Para onde foi a noção de bem comum? Que fim levou?
Bem comum é um conceito essencial para a convivência, para a qualidade de vida na polis.
A expressão é composta por duas palavras: “bem” e “comum”. “Bem” significa o que gostaríamos e o que desejamos para as pessoas às quais estamos ligados. O bonum, o bem é o que os homens e as mulheres desejam para viver bem e em plenitude. “Comum” deriva do latim communis, que indica uma tarefa realizada juntos e também um dom partilhado. Bem comum, portanto, não é simplesmente um patrimônio comum, algo material ou imaterial possuído juntos, mas é o conjunto das condições de vida que favorecem o bem-estar, a humanização de todos: a democracia, a cultura, etc. também são um bem comum.
Bonum commune é um conceito formulado no momento em que estava emergindo o Ocidente, no século XIII. Seguindo Aristóteles, foi Tomás de Aquino quem observou que, tal como a sociedade, a rede das relações, é anterior ao indivíduo-pessoa, assim como a unidade do corpo é anterior aos membros que o compõem. Então o bem de cada um precisa do bem comum que o precede e no qual possa se definir. Nos séculos seguintes esse conceito de bem comum foi posto de lado em favor da concepção individualista e utilitarista da sociedade, e se impôs a ideia segundo a qual a organização política da sociedade se justifica pelo fato de garantir aos seus membros os direitos individuais de que seriam dotados antes de sua existência social.

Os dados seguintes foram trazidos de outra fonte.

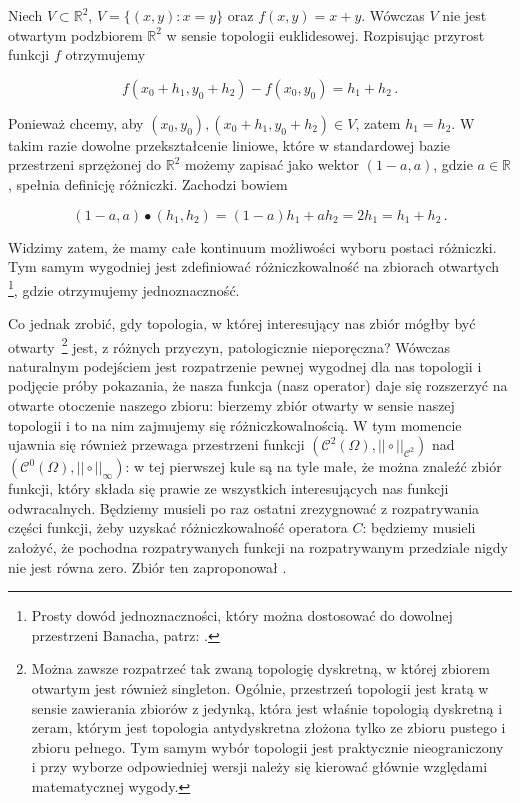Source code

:  Niech $ V \subset \mathbb{R}^2 $, $ V = \bigl\{ (x,y) : x = y  \bigl\}$ oraz $ f(x,y) = x+y $. Wówczas $V$ nie jest otwartym podzbiorem $\mathbb{R}^2$ w sensie topologii euklidesowej. Rozpisując przyrost funkcji $f$ otrzymujemy

\begin{equation*}
f(x_0 + h_1, y_0 + h_2) - f(x_0, y_0) = h_1 + h_2 \,.
\end{equation*} 
 

	Ponieważ chcemy, aby $ (x_0, y_0),(x_0 + h_1, y_0 + h_2) \in V $, zatem $ h_1 = h_2 $. W takim razie dowolne przekształcenie liniowe, które w standardowej bazie przestrzeni sprzężonej do $ \mathbb{R}^2 $ możemy zapisać jako wektor $ (1-a, a) $, gdzie $ a \in \mathbb{R} $, spełnia definicję różniczki. Zachodzi bowiem

\begin{equation*}
	(1-a, a) \bullet (h_1, h_2) = (1-a) h_1 + a h_2 = 2 h_1 = h_1 + h_2 \,.
\end{equation*}

	Widzimy zatem, że mamy całe kontinuum możliwości wyboru postaci różniczki. Tym samym wygodniej jest zdefiniować różniczkowalność na zbiorach otwartych \footnote{Prosty dowód jednoznaczności, który można dostosować do dowolnej przestrzeni Banacha, patrz: \citet[][str. 16]{Spivak}.}, gdzie otrzymujemy jednoznaczność. 
	
	Co jednak zrobić, gdy topologia, w której interesujący nas zbiór mógłby być otwarty~\footnote{Można zawsze rozpatrzeć tak zwaną topologię dyskretną, w której zbiorem otwartym jest również singleton. Ogólnie, przestrzeń topologii jest kratą w sensie zawierania zbiorów z jedynką, która jest właśnie topologią dyskretną i zeram, którym jest topologia antydyskretna złożona tylko ze zbioru pustego i zbioru pełnego. Tym samym wybór topologii jest praktycznie nieograniczony i przy wyborze odpowiedniej wersji należy się kierować głównie względami matematycznej wygody.} jest, z różnych przyczyn, patologicznie nieporęczna? Wówczas naturalnym podejściem jest rozpatrzenie pewnej wygodnej dla nas topologii i podjęcie próby pokazania, że nasza funkcja (nasz operator) daje się rozszerzyć na otwarte otoczenie naszego zbioru: bierzemy zbiór otwarty w sensie naszej topologii i to na nim zajmujemy się różniczkowalnością. W tym momencie ujawnia się również przewaga przestrzeni funkcji $(\mathcal{C}^2(\Omega),||\circ||_{\mathcal{C}^2})$ nad $(\mathcal{C}^0(\Omega),||\circ||_{\infty})$: w tej pierwszej kule są na tyle małe, że można znaleźć zbiór funkcji, który składa się prawie ze wszystkich interesujących nas funkcji odwracalnych. Będziemy musieli po raz ostatni zrezygnować z rozpatrywania części funkcji, żeby uzyskać różniczkowalność operatora $C$: będziemy musieli założyć, że pochodna rozpatrywanych funkcji na rozpatrywanym przedziale nigdy nie jest równa zero. Zbiór ten zaproponował \citet{Lanza2}.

Na atual crise em nível mundial, está voltando a investigação sobre o bem comum. Ser humanos junto é o elemento vital, indispensável à nossa existência como pessoas.
Estar entre os homens, viver as relações não é apenas o que nos humanizou, mas é também a primeira forma do bem que os homens conhecem, um bem comum. Sem um ecossistema relacional não há caminho de humanização. Eis então o bem comum acima dos interesses particulares e dos egoísmos competitivos.
Existem bens comuns que pertencem à coletividade, úteis a toda a sociedade, bens tangíveis como a água, o ar, a terra, os monumentos, a paisagem: são bens comuns essenciais para alcançar “o bem comum”. Na Constituição italiana não se fala em “bem comum”, mas expressões como “utilidade social” (art. 41) e “utilidade geral” (art. 43) indicam que há um transcender o interesse privado em nome da communitas, da sociedade. A communitas, a polis, tem direitos de propriedade que criam bens comuns, retirados da prerrogativa dos indivíduos: esses bens instauram outra forma de possuir, que ajuda o bonum commune.
Trata-se de estar convencidos de que a polis, a communitas, não é possível sem a contribuição de bens comuns materiais e imateriais; que não é verdade que a boa vida de uma sociedade se realiza graças à autorregularão dos mercados; e que a expressão “bem comum” deve voltar a ser um “norte” para todos os membros da sociedade.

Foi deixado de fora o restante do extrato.